EXERCISE DIRECTIONS: Instruction for the entries that follow: retype exactly the lines from the line with "décrire de manière" to the line with "décrivant le processus", both included, and omit all others.

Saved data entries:
--------------------------------

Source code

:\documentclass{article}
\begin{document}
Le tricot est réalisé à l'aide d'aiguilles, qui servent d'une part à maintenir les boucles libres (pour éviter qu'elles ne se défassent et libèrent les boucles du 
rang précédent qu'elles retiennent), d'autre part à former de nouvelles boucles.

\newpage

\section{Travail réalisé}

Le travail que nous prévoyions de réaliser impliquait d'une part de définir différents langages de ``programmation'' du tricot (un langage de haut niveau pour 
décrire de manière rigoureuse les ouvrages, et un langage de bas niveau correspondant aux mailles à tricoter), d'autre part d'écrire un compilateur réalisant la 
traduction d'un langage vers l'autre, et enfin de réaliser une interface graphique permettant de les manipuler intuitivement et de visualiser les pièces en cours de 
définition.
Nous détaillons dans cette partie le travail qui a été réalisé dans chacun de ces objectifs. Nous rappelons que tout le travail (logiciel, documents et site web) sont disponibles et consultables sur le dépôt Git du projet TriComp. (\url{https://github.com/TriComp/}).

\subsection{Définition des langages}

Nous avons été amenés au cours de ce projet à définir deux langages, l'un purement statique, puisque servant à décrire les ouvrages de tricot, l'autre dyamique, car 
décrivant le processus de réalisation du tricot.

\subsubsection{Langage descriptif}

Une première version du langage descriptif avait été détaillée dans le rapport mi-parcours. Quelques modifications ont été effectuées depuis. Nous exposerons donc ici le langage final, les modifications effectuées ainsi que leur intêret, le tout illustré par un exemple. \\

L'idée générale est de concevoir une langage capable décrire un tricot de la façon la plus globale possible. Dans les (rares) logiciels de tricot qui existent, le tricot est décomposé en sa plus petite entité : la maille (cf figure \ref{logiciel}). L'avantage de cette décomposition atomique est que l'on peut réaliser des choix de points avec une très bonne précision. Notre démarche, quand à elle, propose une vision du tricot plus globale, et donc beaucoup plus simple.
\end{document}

--------------------------------

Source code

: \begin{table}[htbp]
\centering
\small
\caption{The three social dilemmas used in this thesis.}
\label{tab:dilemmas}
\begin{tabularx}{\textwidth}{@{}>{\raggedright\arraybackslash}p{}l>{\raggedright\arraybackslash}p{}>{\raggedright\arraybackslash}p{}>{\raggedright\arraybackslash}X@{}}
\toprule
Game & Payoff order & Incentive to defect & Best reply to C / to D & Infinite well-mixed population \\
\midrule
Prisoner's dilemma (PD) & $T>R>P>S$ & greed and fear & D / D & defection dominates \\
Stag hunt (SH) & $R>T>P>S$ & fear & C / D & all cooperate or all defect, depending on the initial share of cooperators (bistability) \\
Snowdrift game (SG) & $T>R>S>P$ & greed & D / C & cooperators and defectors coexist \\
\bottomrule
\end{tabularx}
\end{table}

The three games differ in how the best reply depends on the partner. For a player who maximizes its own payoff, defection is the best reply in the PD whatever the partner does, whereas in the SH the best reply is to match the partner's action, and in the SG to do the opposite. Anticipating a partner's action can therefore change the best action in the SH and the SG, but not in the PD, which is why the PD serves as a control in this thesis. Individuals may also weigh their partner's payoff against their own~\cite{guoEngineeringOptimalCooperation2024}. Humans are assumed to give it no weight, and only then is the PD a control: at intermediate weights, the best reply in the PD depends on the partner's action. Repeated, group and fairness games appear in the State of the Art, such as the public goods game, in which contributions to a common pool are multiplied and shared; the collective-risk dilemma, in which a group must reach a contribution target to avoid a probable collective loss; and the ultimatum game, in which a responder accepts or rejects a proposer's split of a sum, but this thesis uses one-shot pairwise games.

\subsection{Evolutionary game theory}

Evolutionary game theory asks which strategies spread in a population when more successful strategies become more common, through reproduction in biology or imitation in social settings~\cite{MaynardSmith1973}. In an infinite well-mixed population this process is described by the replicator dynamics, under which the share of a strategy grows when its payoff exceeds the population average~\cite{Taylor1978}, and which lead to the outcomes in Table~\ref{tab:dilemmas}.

--------------------------------

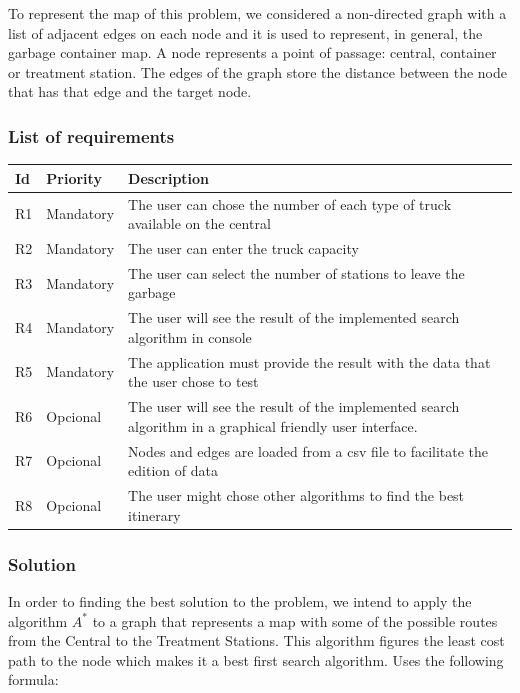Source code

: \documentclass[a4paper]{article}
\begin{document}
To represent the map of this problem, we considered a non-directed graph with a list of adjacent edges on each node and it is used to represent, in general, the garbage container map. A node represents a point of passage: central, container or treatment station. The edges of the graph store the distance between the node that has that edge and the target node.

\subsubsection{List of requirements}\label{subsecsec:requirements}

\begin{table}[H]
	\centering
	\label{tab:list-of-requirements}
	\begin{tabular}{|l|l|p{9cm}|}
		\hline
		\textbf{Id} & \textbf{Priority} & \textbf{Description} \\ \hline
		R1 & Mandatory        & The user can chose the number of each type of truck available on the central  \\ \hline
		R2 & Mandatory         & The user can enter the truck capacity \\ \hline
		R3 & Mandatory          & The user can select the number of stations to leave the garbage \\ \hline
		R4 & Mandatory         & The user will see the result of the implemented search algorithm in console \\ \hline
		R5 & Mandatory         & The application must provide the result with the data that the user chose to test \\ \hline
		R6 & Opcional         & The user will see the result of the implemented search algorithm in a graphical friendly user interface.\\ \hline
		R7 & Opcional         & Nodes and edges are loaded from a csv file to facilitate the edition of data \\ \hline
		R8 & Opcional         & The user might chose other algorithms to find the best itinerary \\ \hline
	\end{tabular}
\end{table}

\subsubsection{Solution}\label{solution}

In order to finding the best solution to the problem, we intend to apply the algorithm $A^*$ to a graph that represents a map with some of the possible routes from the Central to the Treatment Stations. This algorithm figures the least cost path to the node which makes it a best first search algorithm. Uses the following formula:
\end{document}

--------------------------------

REPLY TO THE EXERCISE:
décrire de manière rigoureuse les ouvrages, et un langage de bas niveau correspondant aux mailles à tricoter), d'autre part d'écrire un compilateur réalisant la 
traduction d'un langage vers l'autre, et enfin de réaliser une interface graphique permettant de les manipuler intuitivement et de visualiser les pièces en cours de 
définition.
Nous détaillons dans cette partie le travail qui a été réalisé dans chacun de ces objectifs. Nous rappelons que tout le travail (logiciel, documents et site web) sont disponibles et consultables sur le dépôt Git du projet TriComp. (\url{https://github.com/TriComp/}).

\subsection{Définition des langages}

Nous avons été amenés au cours de ce projet à définir deux langages, l'un purement statique, puisque servant à décrire les ouvrages de tricot, l'autre dyamique, car 
décrivant le processus de réalisation du tricot.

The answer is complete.